● What you will do
For the word "train", state how many lines below contain it. Give no other text.

Stored data
:::

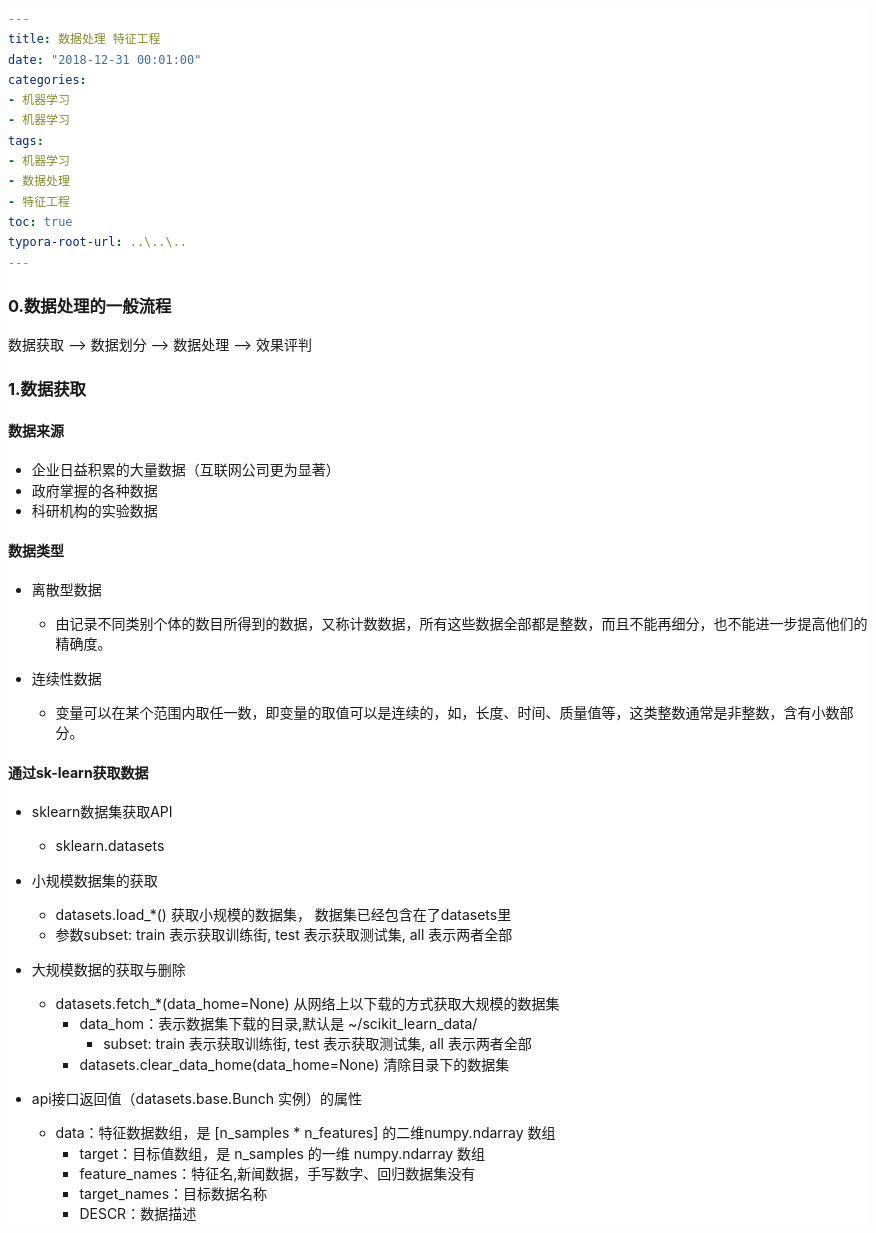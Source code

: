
 ```yaml
---
title: 数据处理 特征工程
date: "2018-12-31 00:01:00"
categories:
- 机器学习
- 机器学习
tags:
- 机器学习
- 数据处理
- 特征工程
toc: true
typora-root-url: ..\..\..
---
```


### 0.数据处理的一般流程

数据获取 --> 数据划分 --> 数据处理 --> 效果评判

### 1.数据获取

#### 数据来源
- 企业日益积累的大量数据（互联网公司更为显著）
- 政府掌握的各种数据
- 科研机构的实验数据

#### 数据类型
- 离散型数据

  - 由记录不同类别个体的数目所得到的数据，又称计数数据，所有这些数据全部都是整数，而且不能再细分，也不能进一步提高他们的精确度。
- 连续性数据

  - 变量可以在某个范围内取任一数，即变量的取值可以是连续的，如，长度、时间、质量值等，这类整数通常是非整数，含有小数部分。

#### 通过sk-learn获取数据

- sklearn数据集获取API
  - sklearn.datasets

- 小规模数据集的获取
  - datasets.load_*()    获取小规模的数据集， 数据集已经包含在了datasets里
  - 参数subset: train 表示获取训练街, test 表示获取测试集, all 表示两者全部

- 大规模数据的获取与删除
  - datasets.fetch_*(data_home=None)   从网络上以下载的方式获取大规模的数据集
  	- data_hom：表示数据集下载的目录,默认是 ~/scikit_learn_data/
        - subset: train 表示获取训练街, test 表示获取测试集, all 表示两者全部
  	- datasets.clear_data_home(data_home=None)    清除目录下的数据集

- api接口返回值（datasets.base.Bunch  实例）的属性
  - data：特征数据数组，是 [n_samples * n_features] 的二维numpy.ndarray 数组
    - target：目标值数组，是 n_samples 的一维 numpy.ndarray 数组
    - feature_names：特征名,新闻数据，手写数字、回归数据集没有
    - target_names：目标数据名称
    - DESCR：数据描述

:::

● Solution to this exercise
2